L’industrie au cœur du débat
Dans cette phase de transformation, l’industrie joue un rôle clé. En France, le secteur fait travailler 3,6 millions d'actifs et représente 18 % des émissions de gaz à effet de serre, selon la CCI Paris Ile-de-France. Produire plus vert, c’est justement l’un des objectifs affichés par le gouvernement avec l’adoption en octobre 2023 de la loi sur l’industrie verte. Gabriel Attal a récemment exprimé, le 30 janvier 2024 à l’Assemblée nationale, sa volonté de poursuivre dans cette voie avec un nouveau projet de loi. « La clé réside dans la réindustrialisation écologique du pays, » explique Pierre Gilbert. « Le chômage massif que nous connaissons aujourd’hui est en grande partie dû à la désindustrialisation. Il est nécessaire de rapatrier nos capacités de production en respectant les normes environnementales actuelles, » ajoute-t-il.
Selon Fabien Sécherre, porte-parole de jobs_that_make_sense (un site spécialisé dans la recherche d’emploi à impact), également invité à la table-ronde, les secteurs les plus impactés seront « l’agroalimentaire, l’industrie, ainsi que tout ce qui concerne les déplacements doux et la fabrication de vélos. » En somme, peu de domaines échappent à l’engagement en faveur de l’environnement, à l’exception notable de l’industrie pétrolière, dont la viabilité environnementale n’est, d’après lui, « plus tenable ».
Des modèles à réformer
Atteindre cet objectif d’emplois verts pour tous nécessitera des changements structurels significatifs. Parmi eux, une transformation de l’agriculture s’avère incontournable. Toutefois, comme le rappelle Fabien Sécherre, « les agriculteurs ne sont pas contre le progrès environnemental et comprennent la nécessité de changer notre modèle de production. C’est une question de survie pour eux. Si la réponse à la crise consiste à noyer les terres sous les pesticides et à faire disparaître les abeilles, alors nous signons l’arrêt de mort de l’agriculture. Mais ignorer leurs préoccupations ne mènera nulle part non plus. »

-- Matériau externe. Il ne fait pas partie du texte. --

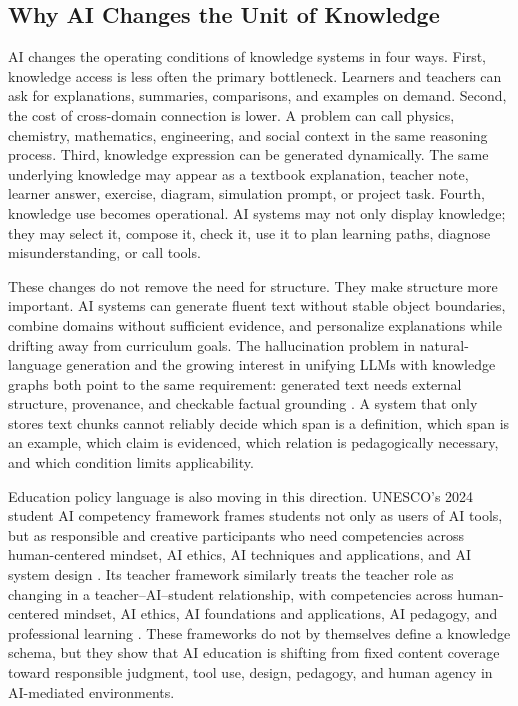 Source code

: \documentclass[11pt,letterpaper]{article}
\begin{document}
\subsection{Why AI Changes the Unit of Knowledge}

AI changes the operating conditions of knowledge systems in four ways. First, knowledge access is less often the primary bottleneck. Learners and teachers can ask for explanations, summaries, comparisons, and examples on demand. Second, the cost of cross-domain connection is lower. A problem can call physics, chemistry, mathematics, engineering, and social context in the same reasoning process. Third, knowledge expression can be generated dynamically. The same underlying knowledge may appear as a textbook explanation, teacher note, learner answer, exercise, diagram, simulation prompt, or project task. Fourth, knowledge use becomes operational. AI systems may not only display knowledge; they may select it, compose it, check it, use it to plan learning paths, diagnose misunderstanding, or call tools.

These changes do not remove the need for structure. They make structure more important. AI systems can generate fluent text without stable object boundaries, combine domains without sufficient evidence, and personalize explanations while drifting away from curriculum goals. The hallucination problem in natural-language generation and the growing interest in unifying LLMs with knowledge graphs both point to the same requirement: generated text needs external structure, provenance, and checkable factual grounding \cite{ji-hallucination,pan-llm-kg}. A system that only stores text chunks cannot reliably decide which span is a definition, which span is an example, which claim is evidenced, which relation is pedagogically necessary, and which condition limits applicability.

Education policy language is also moving in this direction. UNESCO's 2024 student AI competency framework frames students not only as users of AI tools, but as responsible and creative participants who need competencies across human-centered mindset, AI ethics, AI techniques and applications, and AI system design \cite{unesco-ai-students}. Its teacher framework similarly treats the teacher role as changing in a teacher--AI--student relationship, with competencies across human-centered mindset, AI ethics, AI foundations and applications, AI pedagogy, and professional learning \cite{unesco-ai-teachers}. These frameworks do not by themselves define a knowledge schema, but they show that AI education is shifting from fixed content coverage toward responsible judgment, tool use, design, pedagogy, and human agency in AI-mediated environments.
\end{document}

Autre grande problématique à aborder, et plus inattendue, la logique spéculative des actionnaires, qui, selon Pierre Gilbert, ne pousse pas les conseils d’administration à prendre en compte les enjeux environnementaux. « En moyenne, une action ne reste que deux jours et demi sur le marché. Nous devrions revoir le système d’actionnariat en offrant des avantages aux actionnaires fidèles, pour les impliquer davantage dans la transition écologique. Actuellement, les conseils d’administration semblent peu concernés par le sujet. » 2030 apparaît, selon nos intervenants, comme un objectif difficilement tenable. Néanmoins, d’autres pistes pour offrir des emplois durables et engagés pour tous seront abordées lors de la table ronde du 6 mars au festival Talents for the planet et nul doute que certaines feront leur bout de chemin dans le débat public.